Should You Grow Determinate or Indeterminate Potatoes?

Most of us are familiar with tomatoes being determinate or indeterminate, and even some beans will produce either long sprawling vines or short stubby bushes.

But what about potatoes? Do they really have vines? Are some potatoes really determinate? And what does this mean for the harvest when we dig up our spuds?

Indeterminate potatoes are late-season varieties that can produce very tall sprawling stems, typically taking about 110-135 days to mature. Conversely, determination potatoes are early- and mid-season varieties, which grow quickly in about 70 to 90 days with shorter plants. Both produce potatoes the same, though indeterminate can have a slightly larger yield due to their ability to produce multiple layers of tubers, while determinate potatoes typically produce tubers in a single layer.

So knowing which potato variety you are growing to grow is really important, because they grow in different ways.

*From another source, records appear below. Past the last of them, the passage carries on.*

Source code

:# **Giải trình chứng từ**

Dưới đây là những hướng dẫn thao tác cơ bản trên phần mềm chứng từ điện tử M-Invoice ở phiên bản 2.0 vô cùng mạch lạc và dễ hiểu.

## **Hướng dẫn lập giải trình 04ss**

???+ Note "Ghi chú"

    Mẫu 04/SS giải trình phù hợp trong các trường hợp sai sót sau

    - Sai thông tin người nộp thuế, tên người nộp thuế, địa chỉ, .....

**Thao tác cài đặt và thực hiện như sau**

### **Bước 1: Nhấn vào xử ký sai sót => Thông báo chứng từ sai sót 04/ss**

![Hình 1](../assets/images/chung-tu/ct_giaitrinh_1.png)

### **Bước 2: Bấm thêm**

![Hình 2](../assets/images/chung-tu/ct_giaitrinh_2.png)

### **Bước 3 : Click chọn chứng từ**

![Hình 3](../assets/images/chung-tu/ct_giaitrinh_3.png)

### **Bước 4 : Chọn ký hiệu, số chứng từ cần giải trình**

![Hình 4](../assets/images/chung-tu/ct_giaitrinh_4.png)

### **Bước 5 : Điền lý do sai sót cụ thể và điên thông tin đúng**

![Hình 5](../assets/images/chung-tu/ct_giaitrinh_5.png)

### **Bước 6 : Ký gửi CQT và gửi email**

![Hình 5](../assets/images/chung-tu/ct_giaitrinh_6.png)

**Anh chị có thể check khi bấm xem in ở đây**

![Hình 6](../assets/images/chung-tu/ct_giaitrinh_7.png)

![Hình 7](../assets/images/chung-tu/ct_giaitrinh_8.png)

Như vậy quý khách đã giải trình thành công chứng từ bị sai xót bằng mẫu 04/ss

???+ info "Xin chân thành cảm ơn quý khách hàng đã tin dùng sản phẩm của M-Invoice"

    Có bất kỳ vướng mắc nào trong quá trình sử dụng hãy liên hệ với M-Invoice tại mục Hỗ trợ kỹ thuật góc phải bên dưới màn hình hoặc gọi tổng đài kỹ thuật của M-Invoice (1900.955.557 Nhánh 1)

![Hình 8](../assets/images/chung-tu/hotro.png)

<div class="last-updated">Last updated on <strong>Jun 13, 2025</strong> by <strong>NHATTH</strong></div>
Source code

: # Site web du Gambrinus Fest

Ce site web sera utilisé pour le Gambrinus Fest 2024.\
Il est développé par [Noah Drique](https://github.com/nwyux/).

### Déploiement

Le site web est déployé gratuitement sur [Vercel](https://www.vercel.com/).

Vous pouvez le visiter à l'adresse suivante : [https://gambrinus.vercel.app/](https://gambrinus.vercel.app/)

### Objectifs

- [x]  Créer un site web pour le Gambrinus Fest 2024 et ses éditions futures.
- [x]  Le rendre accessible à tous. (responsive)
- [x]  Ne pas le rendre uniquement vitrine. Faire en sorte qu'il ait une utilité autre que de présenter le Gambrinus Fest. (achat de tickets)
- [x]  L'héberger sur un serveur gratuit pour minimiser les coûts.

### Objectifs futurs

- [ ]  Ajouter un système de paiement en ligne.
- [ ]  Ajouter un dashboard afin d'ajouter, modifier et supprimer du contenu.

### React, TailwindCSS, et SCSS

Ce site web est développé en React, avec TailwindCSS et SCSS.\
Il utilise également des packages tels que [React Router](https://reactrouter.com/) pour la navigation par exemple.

Let’s take a look at all the differences between indeterminate and determinate potatoes, including their growth habits, yields, and how you can use this to your advantage in your garden.

What Are Indeterminate Potatoes

Indeterminate potatoes are generally late-season potatoes, meaning that they are ready to harvest between 120 and 135 days. They can produce plants that are over 7 feet (2.1 meters), and these long stems may be the reason why many gardeners refer to potatoes as vines.

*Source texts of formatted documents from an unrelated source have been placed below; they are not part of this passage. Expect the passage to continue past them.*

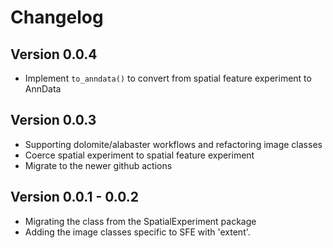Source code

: # Changelog

## Version 0.0.4

- Implement `to_anndata()` to convert from spatial feature experiment to AnnData

## Version 0.0.3

- Supporting dolomite/alabaster workflows and refactoring image classes
- Coerce spatial experiment to spatial feature experiment
- Migrate to the newer github actions

## Version 0.0.1 - 0.0.2

- Migrating the class from the SpatialExperiment package
- Adding the image classes specific to SFE with 'extent'.
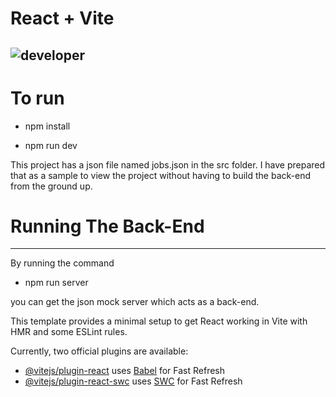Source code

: # React + Vite

![developer](https://img.shields.io/badge/Developed%20By%20%3A-Amanuel%20Moha-red)
---

# To run

 - npm install

 - npm run dev

 This project has a json file named jobs.json in the src folder. I have prepared that as a sample to
 view the project without having to build the back-end from the ground up.
    
 # Running The Back-End
 ---
 By running the command 
  - npm run server
    
you can get the json mock server which acts as a back-end.
    
 This template provides a minimal setup to get React working in Vite with HMR and some ESLint rules.

Currently, two official plugins are available:

- [@vitejs/plugin-react](https://github.com/vitejs/vite-plugin-react/blob/main/packages/plugin-react/README.md) uses [Babel](https://babeljs.io/) for Fast Refresh
- [@vitejs/plugin-react-swc](https://github.com/vitejs/vite-plugin-react-swc) uses [SWC](https://swc.rs/) for Fast Refresh
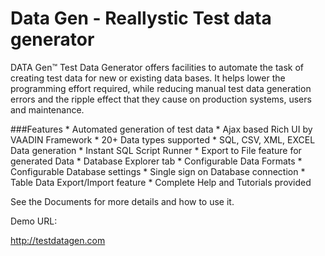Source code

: Data Gen - Reallystic Test data generator
========


DATA Gen™ Test Data Generator offers facilities to automate the task of creating test data for new or existing data bases. It helps lower the programming effort required, while reducing manual test data generation errors and the ripple effect that they cause on production systems, users and maintenance.


###Features
    * Automated generation of test data
    * Ajax based Rich UI by VAADIN Framework
    * 20+ Data types supported
    * SQL, CSV, XML, EXCEL Data generation
    * Instant SQL Script Runner
    * Export to File feature for generated Data
    * Database Explorer tab
    * Configurable Data Formats
    * Configurable Database settings
    * Single sign on Database connection
    * Table Data Export/Import feature
    * Complete Help and Tutorials provided


See the Documents for more details and how to use it.

Demo URL:

http://testdatagen.com

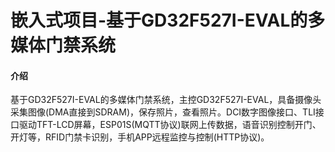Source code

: # 嵌入式项目-基于GD32F527I-EVAL的多媒体门禁系统

#### 介绍
基于GD32F527I-EVAL的多媒体门禁系统，主控GD32F527I-EVAL，具备摄像头采集图像(DMA直接到SDRAM)，保存照片，查看照片。DCI数字图像接口、TLI接口驱动TFT-LCD屏幕，ESP01S(MQTT协议)联网上传数据，语音识别控制开门、开灯等，RFID门禁卡识别，手机APP远程监控与控制(HTTP协议)。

What Are Indeterminate Potatoes

Indeterminate varieties use this impressive foliage to absorb lots of energy from the sun so they have the potential to grow spuds that are nice and big. The longer growing season of indeterminate potatoes is another reason that they can have a larger yield than determinate types.

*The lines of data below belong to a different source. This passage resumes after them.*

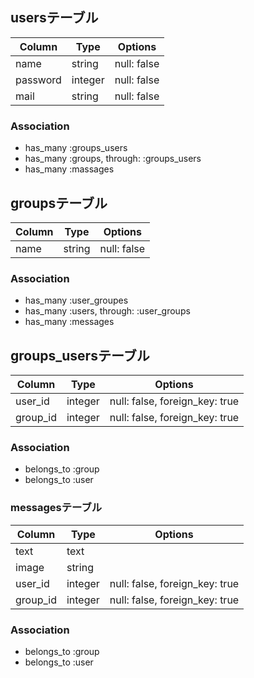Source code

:## usersテーブル

|Column|Type|Options|
|------|----|-------|
|name|string|null: false|
|password|integer|null: false|
|mail|string|null: false|

### Association
- has_many :groups_users
- has_many :groups, through: :groups_users
- has_many :massages

## groupsテーブル
|Column|Type|Options|
|------|----|-------|
|name|string|null: false|

### Association
- has_many :user_groupes
- has_many :users, through: :user_groups
- has_many :messages

## groups_usersテーブル
|Column|Type|Options|
|------|----|-------|
|user_id|integer|null: false, foreign_key: true|
|group_id|integer|null: false, foreign_key: true|

### Association
- belongs_to :group
- belongs_to :user

### messagesテーブル
|Column|Type|Options|
|------|----|-------|
|text|text||
|image|string||
|user_id|integer|null: false, foreign_key: true|
|group_id|integer|null: false, foreign_key: true|

### Association
- belongs_to :group
- belongs_to :user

While most people harvest their potatoes in the fall, or when frost kills back the plant, indeterminate potatoes can be left in the ground and they will continue to grow for quite a long time.

But how do indeterminate varieties grow such tall plants? Just like a vining tomato, indeterminate potatoes will grow the main stalk that will produce lateral stems.

Flowers will bud on the laterals and the main stem will continue growing. As the stem creeps upwards, it produces more and more laterals and more and more flowers.

These flowers produce berries, which look like small green tomatoes, so an indeterminate potato has the potential to produce lots and lots of berries.

This has led many to claim that indeterminate plants will produce lots and lots of potatoes, too, but unfortunately for us, the indeterminate growth defines the growth of the plant and not the tubers underneath.

How To Grow Indeterminate Potatoes

Grow indeterminate potatoes just like any other potato. Start with a sprouted potato (called a seed potato), drop it into the bottom of a shallow trench, and cover it 4 inches with a shovel full of soil.

As the plant starts growing out of the trench and reached about 6 inches high, hill the potato by covering it again with 3 to 4 inches of soil, straw or dead leaves. Some growers have more success hilling the potatoes a second time.

Harvest indeterminate potatoes when the plants have started to die back. If you live in a very temperate climate, indeterminate potatoes can continue growing for a very long time.

For more detailed instructions on growing potatoes, check out this guide.

Varieties Of Indeterminate Potatoes

It is very difficult to properly classify a potato as indeterminate. However, here are the potato varieties that are most commonly thought to be indeterminate:

  • Russet Burbank
  • Ranger Russet
  • Alturas
  • Century Russet
  • Russet Nugget
  • German Butterball
  • Strawberry Paw
  • Green Mountain
  • Canela Russet
  • Bintje
  • Red Pontiac
  • Maris Piper
  • Lehigh
  • Red Maria
  • Butte
  • Elba
  • Red Cloud
  • Katahdin
  • Desiree
  • Russian Blue
  • Butte
  • Carola
  • Kennebec
  • Nicola

What Are Determinate Potatoes?

What Are Determinate Potatoes Mean

Determinate potatoes are the bush of the spud world. They max out at only a few feet tall, around 2 feet to 3 feet (60cm to 1 meter), and each stem ends with a flower cluster.

Because it does not produce laterals, determinate potatoes have fewer flowers resulting in fewer berries. However, they have usually just as many potatoes hidden underneath as an indeterminate type.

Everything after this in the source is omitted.